Step 2) Slice your tuna block into strips about a 1/4″x1/4x, but it’s really up to you and how much you like tuna. Place these on top of the veggies in the middle of your sesame leaf.
Step 3) Mix miso paste, fresh ginger, and just enough water to make a thicker sauce. Once you have achieved your desired thickness, drizzle on top of tuna, then roll the leaves up around your vegies and tuna and make them look like little wraps.
Salmon Stack
- Sushi grade salmon
- Avocado
- Shiso Leaves, julienned
- Lemon Juice, or Yuzu if it’s in season!
- Quail Egg
- Carrot
- Tokyo Green onion
- Daikon Radish
Step 1) Dice up your avocado, salmon, carrots, Tokyo green onion, and daikon radish. While your at the knife work, also julienne the shiso leaves.
Step 2) If you are being a little perfectionist, pull out the 3″ Biscuit cutter and use it as your mold. Into the ring, place the avocado as your bottom layer. You want this to fill out the ring, but how much you put into in terms of depth, is up to you. I was using up the small avocados I had that were on their last day, so mine is little thick. On top of the Avocado add the carrots, daikon radish, and Tokyo green onion. Now you get to add the salmon and again, make sure this fills out your ring but is a deep as you want in.

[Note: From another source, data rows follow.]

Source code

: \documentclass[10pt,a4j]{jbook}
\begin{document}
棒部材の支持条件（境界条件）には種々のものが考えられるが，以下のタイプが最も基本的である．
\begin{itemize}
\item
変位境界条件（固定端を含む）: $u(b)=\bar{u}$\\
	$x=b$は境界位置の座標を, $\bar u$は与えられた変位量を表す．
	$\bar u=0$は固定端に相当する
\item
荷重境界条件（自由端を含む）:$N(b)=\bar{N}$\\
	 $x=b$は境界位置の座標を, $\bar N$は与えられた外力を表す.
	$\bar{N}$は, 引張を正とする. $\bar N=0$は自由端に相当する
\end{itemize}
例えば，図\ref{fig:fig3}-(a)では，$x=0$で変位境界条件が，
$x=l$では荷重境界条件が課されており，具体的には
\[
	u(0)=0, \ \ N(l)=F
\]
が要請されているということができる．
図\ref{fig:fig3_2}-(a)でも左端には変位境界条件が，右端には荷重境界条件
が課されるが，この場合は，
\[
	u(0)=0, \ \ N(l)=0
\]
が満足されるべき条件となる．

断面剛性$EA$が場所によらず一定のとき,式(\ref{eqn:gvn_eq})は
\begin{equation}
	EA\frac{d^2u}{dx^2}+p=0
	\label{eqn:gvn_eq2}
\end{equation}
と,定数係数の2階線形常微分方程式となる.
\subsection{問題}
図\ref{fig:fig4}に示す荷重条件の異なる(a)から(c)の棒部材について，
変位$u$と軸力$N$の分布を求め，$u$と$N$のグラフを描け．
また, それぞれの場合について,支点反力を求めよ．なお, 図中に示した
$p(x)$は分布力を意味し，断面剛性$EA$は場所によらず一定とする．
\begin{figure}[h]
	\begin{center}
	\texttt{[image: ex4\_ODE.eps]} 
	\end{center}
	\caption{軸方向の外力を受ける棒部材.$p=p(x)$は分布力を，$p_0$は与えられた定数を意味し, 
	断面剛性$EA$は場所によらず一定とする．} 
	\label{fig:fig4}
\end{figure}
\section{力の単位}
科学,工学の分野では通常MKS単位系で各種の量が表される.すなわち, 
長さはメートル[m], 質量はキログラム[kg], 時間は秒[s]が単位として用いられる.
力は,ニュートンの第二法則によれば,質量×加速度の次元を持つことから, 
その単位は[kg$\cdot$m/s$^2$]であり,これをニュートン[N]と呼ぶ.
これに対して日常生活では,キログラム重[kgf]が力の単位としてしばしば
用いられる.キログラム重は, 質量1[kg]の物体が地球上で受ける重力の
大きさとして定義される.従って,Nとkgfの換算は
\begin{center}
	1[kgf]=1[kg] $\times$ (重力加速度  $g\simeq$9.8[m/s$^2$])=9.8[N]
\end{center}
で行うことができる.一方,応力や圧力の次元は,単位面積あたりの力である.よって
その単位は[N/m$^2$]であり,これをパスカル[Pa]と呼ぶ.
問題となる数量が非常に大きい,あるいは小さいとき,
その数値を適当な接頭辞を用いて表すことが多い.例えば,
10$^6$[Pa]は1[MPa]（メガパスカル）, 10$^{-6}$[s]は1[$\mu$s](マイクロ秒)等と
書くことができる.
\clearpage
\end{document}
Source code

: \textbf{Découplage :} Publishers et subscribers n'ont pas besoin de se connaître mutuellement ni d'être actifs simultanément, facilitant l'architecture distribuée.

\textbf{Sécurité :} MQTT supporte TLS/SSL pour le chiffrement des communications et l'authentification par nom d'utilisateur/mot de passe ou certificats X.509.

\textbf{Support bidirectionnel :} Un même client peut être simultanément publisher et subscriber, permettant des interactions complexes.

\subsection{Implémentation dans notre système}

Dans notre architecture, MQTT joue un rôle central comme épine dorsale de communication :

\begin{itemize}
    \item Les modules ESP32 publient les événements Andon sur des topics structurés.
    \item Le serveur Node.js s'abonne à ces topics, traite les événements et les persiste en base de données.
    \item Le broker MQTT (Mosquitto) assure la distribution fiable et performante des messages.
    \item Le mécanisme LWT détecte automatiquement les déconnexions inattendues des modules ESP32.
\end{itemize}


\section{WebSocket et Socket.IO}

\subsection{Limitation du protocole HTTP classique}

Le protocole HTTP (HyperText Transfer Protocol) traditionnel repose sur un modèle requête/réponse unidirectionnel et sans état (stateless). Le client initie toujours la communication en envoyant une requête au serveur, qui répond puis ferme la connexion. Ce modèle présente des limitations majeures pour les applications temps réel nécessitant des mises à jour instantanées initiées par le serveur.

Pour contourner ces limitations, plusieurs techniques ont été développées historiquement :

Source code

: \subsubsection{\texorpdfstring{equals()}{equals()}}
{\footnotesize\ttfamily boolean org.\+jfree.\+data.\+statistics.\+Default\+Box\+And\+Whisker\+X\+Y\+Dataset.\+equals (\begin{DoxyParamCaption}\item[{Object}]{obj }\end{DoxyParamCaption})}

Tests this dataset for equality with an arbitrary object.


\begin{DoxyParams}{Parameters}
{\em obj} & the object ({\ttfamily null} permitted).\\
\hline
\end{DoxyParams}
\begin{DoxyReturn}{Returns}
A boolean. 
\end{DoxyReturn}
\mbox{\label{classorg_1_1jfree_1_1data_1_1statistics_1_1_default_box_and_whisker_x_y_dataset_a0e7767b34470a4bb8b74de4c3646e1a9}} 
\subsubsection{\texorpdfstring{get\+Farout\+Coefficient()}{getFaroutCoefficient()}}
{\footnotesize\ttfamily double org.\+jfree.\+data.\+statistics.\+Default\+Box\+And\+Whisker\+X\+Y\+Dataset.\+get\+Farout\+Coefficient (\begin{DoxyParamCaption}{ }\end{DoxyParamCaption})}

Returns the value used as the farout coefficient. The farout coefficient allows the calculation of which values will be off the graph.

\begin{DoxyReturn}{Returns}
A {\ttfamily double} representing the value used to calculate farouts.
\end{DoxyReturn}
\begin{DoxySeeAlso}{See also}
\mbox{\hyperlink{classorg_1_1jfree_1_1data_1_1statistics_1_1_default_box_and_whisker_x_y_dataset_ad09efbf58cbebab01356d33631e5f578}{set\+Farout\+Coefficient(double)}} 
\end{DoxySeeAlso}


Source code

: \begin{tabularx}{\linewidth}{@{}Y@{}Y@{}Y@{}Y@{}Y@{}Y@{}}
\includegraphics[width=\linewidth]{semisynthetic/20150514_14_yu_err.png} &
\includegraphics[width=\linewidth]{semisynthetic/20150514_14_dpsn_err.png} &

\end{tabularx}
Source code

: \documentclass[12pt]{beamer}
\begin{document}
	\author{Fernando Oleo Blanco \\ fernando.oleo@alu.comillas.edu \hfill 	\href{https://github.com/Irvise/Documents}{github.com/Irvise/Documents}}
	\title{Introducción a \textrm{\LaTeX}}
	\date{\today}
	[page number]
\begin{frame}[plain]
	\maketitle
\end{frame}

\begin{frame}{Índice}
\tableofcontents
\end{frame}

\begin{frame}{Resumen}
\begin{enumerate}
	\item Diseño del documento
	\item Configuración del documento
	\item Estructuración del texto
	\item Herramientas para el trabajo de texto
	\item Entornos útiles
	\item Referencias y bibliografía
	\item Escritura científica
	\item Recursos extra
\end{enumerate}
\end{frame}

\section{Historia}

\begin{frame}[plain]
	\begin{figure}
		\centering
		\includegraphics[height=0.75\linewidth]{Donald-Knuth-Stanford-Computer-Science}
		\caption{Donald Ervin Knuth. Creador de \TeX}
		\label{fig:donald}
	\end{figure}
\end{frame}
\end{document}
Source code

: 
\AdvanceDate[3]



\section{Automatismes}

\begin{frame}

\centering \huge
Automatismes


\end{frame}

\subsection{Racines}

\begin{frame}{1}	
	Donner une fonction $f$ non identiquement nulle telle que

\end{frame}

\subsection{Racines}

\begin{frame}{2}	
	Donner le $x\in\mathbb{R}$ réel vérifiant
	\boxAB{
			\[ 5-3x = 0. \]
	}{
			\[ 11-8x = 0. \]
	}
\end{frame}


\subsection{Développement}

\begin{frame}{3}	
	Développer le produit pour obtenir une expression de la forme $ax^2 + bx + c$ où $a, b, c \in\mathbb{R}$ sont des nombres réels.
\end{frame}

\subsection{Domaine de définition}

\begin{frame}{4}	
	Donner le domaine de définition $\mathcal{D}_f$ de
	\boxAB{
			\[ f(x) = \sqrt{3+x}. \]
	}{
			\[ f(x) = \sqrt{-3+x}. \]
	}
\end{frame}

Step 3) Make a slight impression in the center of the salmon. To this add your raw quail egg. These can be a pain to crack, and it’s really more like peeling than cracking after 20+ years of working with chicken eggs.. lol.. The best way I have found, is the edge of a plate to get a good narrow crack started. My counters are bull nosed, but if you have square nosed counters that could work just as well. But a narrow deep crack works the best. Once you have the quail egg on the salmon, top with shiso leaves and squirt or two of lemon juice.
Daikon Rolls
I found this recipe at Raw Food Recipes, when I first started playing with Shiso leaves, and have fallen in love with it’s simplicity and how well it plays with other ingredients.
- Daikon Radish
- Shiso Leaves, do not confuse with Sesame Leaves!
- Carrots
- Avocados
- Tokyo Green Onion
- Lemon Juice, or Yuzu if it’s in season!
Step 1) Create strips with your Daikon radish. I just use my peeler to do this, but you could do with a knife if you are talented enough. Also create slices of carrots, avocados, and Tokyo Green Onions.
Step 3) On a strip of radish, place a shiso leaf. These I usually cut in half so they are about as wide as the radish. At one end of the radish strip tack your carrot, avocado, and Tokyo green onion. Roll up the strip up around the veggies to create a small but thicker wrap. Once you have completed all the strips, add a little lemon juice on top.
Add a few of the Tuna wraps and Daikon Rolls to your Salmon Stack plate. Serve with sliced bread or crackers and enjoy your homemade Sushi Lunch!
I had leftover Tuna and Salmon that will show up in a later meal! Enjoy!